“Mary, Queen of Scots, was perhaps the most beautiful in person and winning in manners and polite accomplishments of any modern queen. She was the daughter of James V. of Scotland and Mary of Lorraine. Her father heard of her birth on his death-bed. He had hoped his heir would prove a son.
“‘It came with a lass, and it will end with a lass,’ said he.
“The crown of Scotland came with the daughter of Bruce, and ended with unfortunate Mary.
“Mary became queen before she was a week old. Little she knew, in her innocent cradle at Linlithgow, of the crown waiting her head or the kingdom that was ruled in her name.
“Her childhood was like a fairy story. She had there Marys for playmates, as she herself was named Mary; and each Mary was the daughter of a noble family.
“When six years of age she was given in marriage to Francis II., the son of the French King. The French fleet carried her away from the rugged shores of Scotland, and the Scottish Marys went with her.

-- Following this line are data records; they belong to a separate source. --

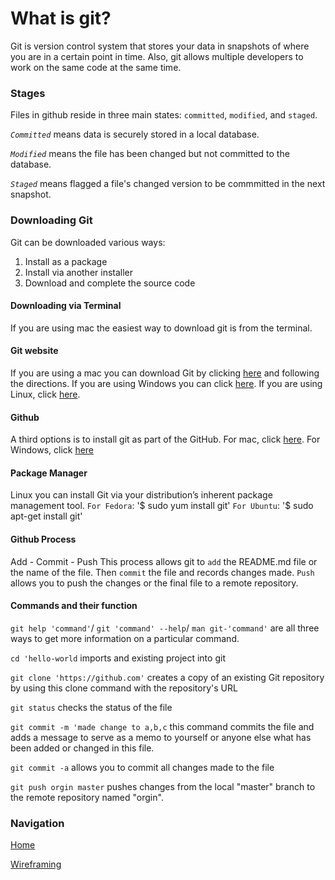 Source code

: # What is git?

Git is  version control system that stores your data in snapshots of where you are in a certain point in time. Also, git allows multiple developers to work on the same code at the same time.

### Stages

Files in github reside in three main states: `committed`, `modified`, and `staged`.

*`Committed`* means data is securely stored in a local database.

*`Modified`* means the file has been changed but not committed to the database.

*`Staged`* means flagged a file's changed version to be commmitted in the next snapshot.

### Downloading Git

Git can be downloaded various ways:

1. Install as a package
2. Install via another installer
3. Download and complete the source code

#### Downloading via Terminal

If you are using mac the easiest way to download git is from the terminal.

#### Git website

If you are using a mac you can download Git by clicking [here](http://git-scm.com/download/mac) and following the directions. If you are using Windows you can click [here](http://git-scm.com/download/win). If you are using Linux, click [here](http://git-scm.com/download/linux).

#### Github

A third options is to install git as part of the GitHub. For mac, click [here](http://mac.github.com/). For Windows, click [here](http://windows.github.com/)

#### Package Manager

Linux you can install Git via your distribution’s inherent package management tool.
`For Fedora`: '$ sudo yum install git'
`For Ubuntu`: '$ sudo apt-get install git'

#### Github Process

Add - Commit - Push
This process allows git to `add` the README.md file or the name of the file. Then `commit` the file and records changes made. `Push` allows you to push the changes or the final file to a remote repository.

#### Commands and their function

`git help 'command'`/ `git 'command' --help`/ `man git-'command'` are all three ways to get more information on a particular command.

`cd 'hello-world` imports and existing project into git

`git clone 'https://github.com'` creates a copy of an existing Git repository by using this clone command with the repository's URL

`git status` checks the status of the file

`git commit -m 'made change to a,b,c` this command commits the file and adds a message to serve as a memo to yourself or anyone else what has  been added or changed in this file.

`git commit -a` allows you to commit all changes made to the file

`git push orgin master` pushes changes from the local "master" branch to the remote repository named "orgin".




### Navigation

[Home](README.md)

[Wireframing](class102reading4.md) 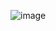 ![image](https://user-images.githubusercontent.com/98189346/224473301-0e29fae9-fb43-4b29-96c1-e11badec340a.png)
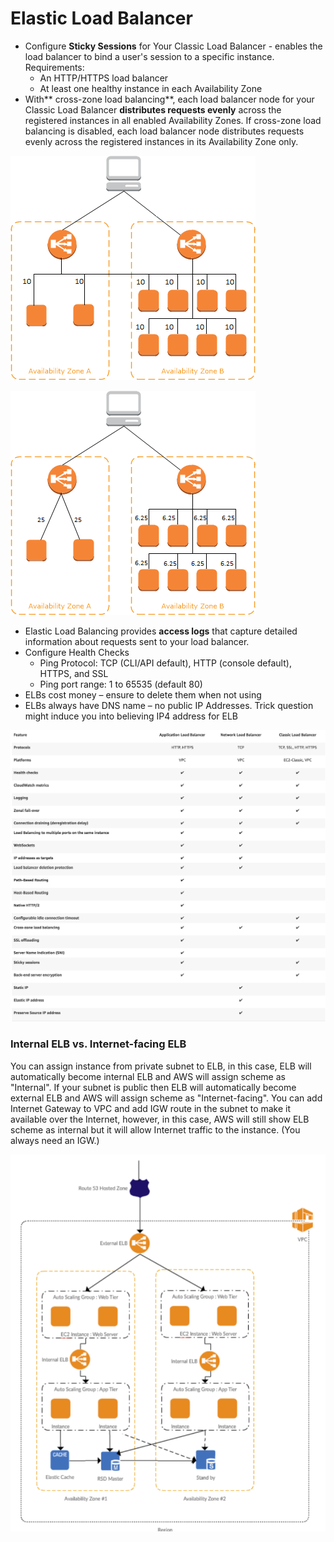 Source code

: # Elastic Load Balancer

* Configure **Sticky Sessions** for Your Classic Load Balancer - enables the load balancer to bind a user's session to a specific instance. Requirements:
  * An HTTP/HTTPS load balancer
  * At least one healthy instance in each Availability Zone
* With** cross-zone load balancing**, each load balancer node for your Classic Load Balancer **distributes requests evenly** across the registered instances in all enabled Availability Zones. If cross-zone load balancing is disabled, each load balancer node distributes requests evenly across the registered instances in its Availability Zone only. 

![With cross-zone load balancing enable](../.gitbook/assets/image.png)

![With cross-zone load balancing disable](../.gitbook/assets/image%20%281%29.png)

* Elastic Load Balancing provides **access logs** that capture detailed information about requests sent to your load balancer.
* Configure Health Checks
  * Ping Protocol: TCP \(CLI/API default\), HTTP \(console default\), HTTPS, and SSL
  * Ping port range: 1 to 65535 \(default 80\)
* ELBs cost money – ensure to delete them when not using
* ELBs always have DNS name – no public IP Addresses. Trick question might induce you into believing IP4 address for ELB

![Comparison between different ELBs](../.gitbook/assets/screen-shot-2018-04-29-at-09.35.54.png)

### Internal ELB vs. Internet-facing ELB

You can assign instance from private subnet to ELB, in this case, ELB will automatically become internal ELB and AWS will assign scheme as "Internal". If your subnet is public then ELB will automatically become external ELB and AWS will assign scheme as "Internet-facing". You can add Internet Gateway to VPC and add IGW route in the subnet to make it available over the Internet, however, in this case, AWS will still show ELB scheme as internal but it will allow Internet traffic to the instance. \(You always need an IGW.\)

![](../.gitbook/assets/2018-01-21_234341.png)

“Ten years were passed amid the gayeties and splendors of the French court, and then, at the age of sixteen, she was married, amid great pomp and rejoicings, to the Dauphin, whose courtly devotion and elegant society she had long enjoyed. The associations of the young pair before marriage had been very happy. They delighted to be with each other even in society, when they would often separate themselves from the gay throngs around them.
“The next year found Francis on the throne, and Mary seemed to be the happiest queen in the world.
“But the following year the young king died, childless, and Mary was compelled to return to Scotland.
“She sailed from Calais in the late summer of another changeful year. She wept when the shores of France faded from her sight, and expressed her regret in a tender poem, which you may have read.